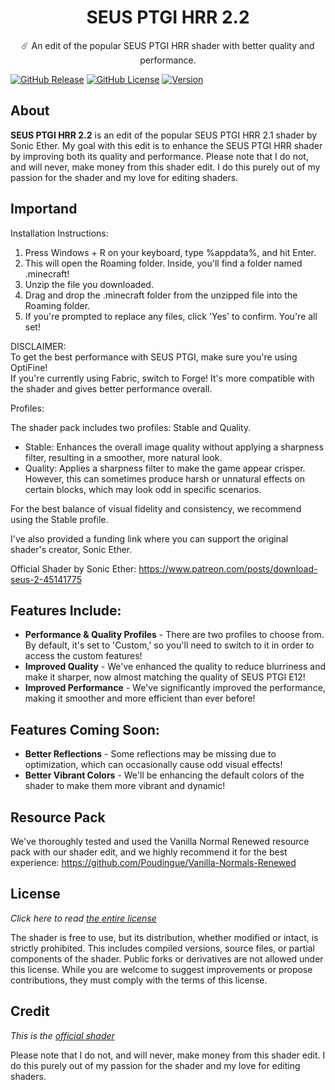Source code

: <h1 style="text-align:center;">SEUS PTGI HRR 2.2</h1>

<p style="text-align:center;">
☄️ An edit of the popular SEUS PTGI HRR shader with better quality and performance.
  
[![GitHub Release](https://img.shields.io/badge/release-v1.0.5-blue)](https://github.com/ThomasDeStrooper/SEUS_PTGI_HRR_2.2/releases/latest)
[![GitHub License](https://img.shields.io/badge/license-GNU-green)](https://github.com/ThomasDeStrooper/SEUS_PTGI_HRR_2.2/blob/main/LICENSE.md)
[![Version](https://img.shields.io/badge/version-1.7.10/1.21.4-yellow)]()

## About
**SEUS PTGI HRR 2.2** is an edit of the popular SEUS PTGI HRR 2.1 shader by Sonic Ether. My goal with this edit is to enhance the SEUS PTGI HRR shader by improving both its quality and performance.
Please note that I do not, and will never, make money from this shader edit. I do this purely out of my passion for the shader and my love for editing shaders.

## Importand
Installation Instructions:

1. Press Windows + R on your keyboard, type %appdata%, and hit Enter.  
2. This will open the Roaming folder. Inside, you'll find a folder named .minecraft!  
3. Unzip the file you downloaded.  
4. Drag and drop the .minecraft folder from the unzipped file into the Roaming folder.  
5. If you're prompted to replace any files, click 'Yes' to confirm. You're all set!

DISCLAIMER:  
To get the best performance with SEUS PTGI, make sure you're using OptiFine!  
If you're currently using Fabric, switch to Forge! It's more compatible with the shader and gives better performance overall.

Profiles:

The shader pack includes two profiles: Stable and Quality.
- Stable: Enhances the overall image quality without applying a sharpness filter, resulting in a smoother, more natural look.
- Quality: Applies a sharpness filter to make the game appear crisper. However, this can sometimes produce harsh or unnatural effects on certain blocks, which may look odd in specific scenarios.

For the best balance of visual fidelity and consistency, we recommend using the Stable profile.

I've also provided a funding link where you can support the original shader's creator, Sonic Ether.

Official Shader by Sonic Ether: https://www.patreon.com/posts/download-seus-2-45141775

## Features Include:
- **Performance & Quality Profiles** - There are two profiles to choose from. By default, it's set to 'Custom,' so you'll need to switch to it in order to access the custom features!
- **Improved Quality** - We've enhanced the quality to reduce blurriness and make it sharper, now almost matching the quality of SEUS PTGI E12!
- **Improved Performance** - We've significantly improved the performance, making it smoother and more efficient than ever before!
  
## Features Coming Soon:
- **Better Reflections** - Some reflections may be missing due to optimization, which can occasionally cause odd visual effects!
- **Better Vibrant Colors** - We'll be enhancing the default colors of the shader to make them more vibrant and dynamic!
  
## Resource Pack

We've thoroughly tested and used the Vanilla Normal Renewed resource pack with our shader edit, and we highly recommend it for the best experience: https://github.com/Poudingue/Vanilla-Normals-Renewed

## License

*Click here to read [the entire license](https://github.com/ThomasDeStrooper/SEUS_PTGI_HRR_2.2/blob/main/LICENSE.md)*

The shader is free to use, but its distribution, whether modified or intact, is strictly prohibited. This includes compiled versions, source files, or partial components of the shader. Public forks or derivatives are not allowed under this license. While you are welcome to suggest improvements or propose contributions, they must comply with the terms of this license. 

## Credit

*This is the [official shader](https://www.patreon.com/posts/download-seus-2-45141775)*

Please note that I do not, and will never, make money from this shader edit. I do this purely out of my passion for the shader and my love for editing shaders.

________

=== Exercise instructions ===
Show, from the listing above, every line holding the word "smoother".

=== Written response ===
- Stable: Enhances the overall image quality without applying a sharpness filter, resulting in a smoother, more natural look.
- **Improved Performance** - We've significantly improved the performance, making it smoother and more efficient than ever before!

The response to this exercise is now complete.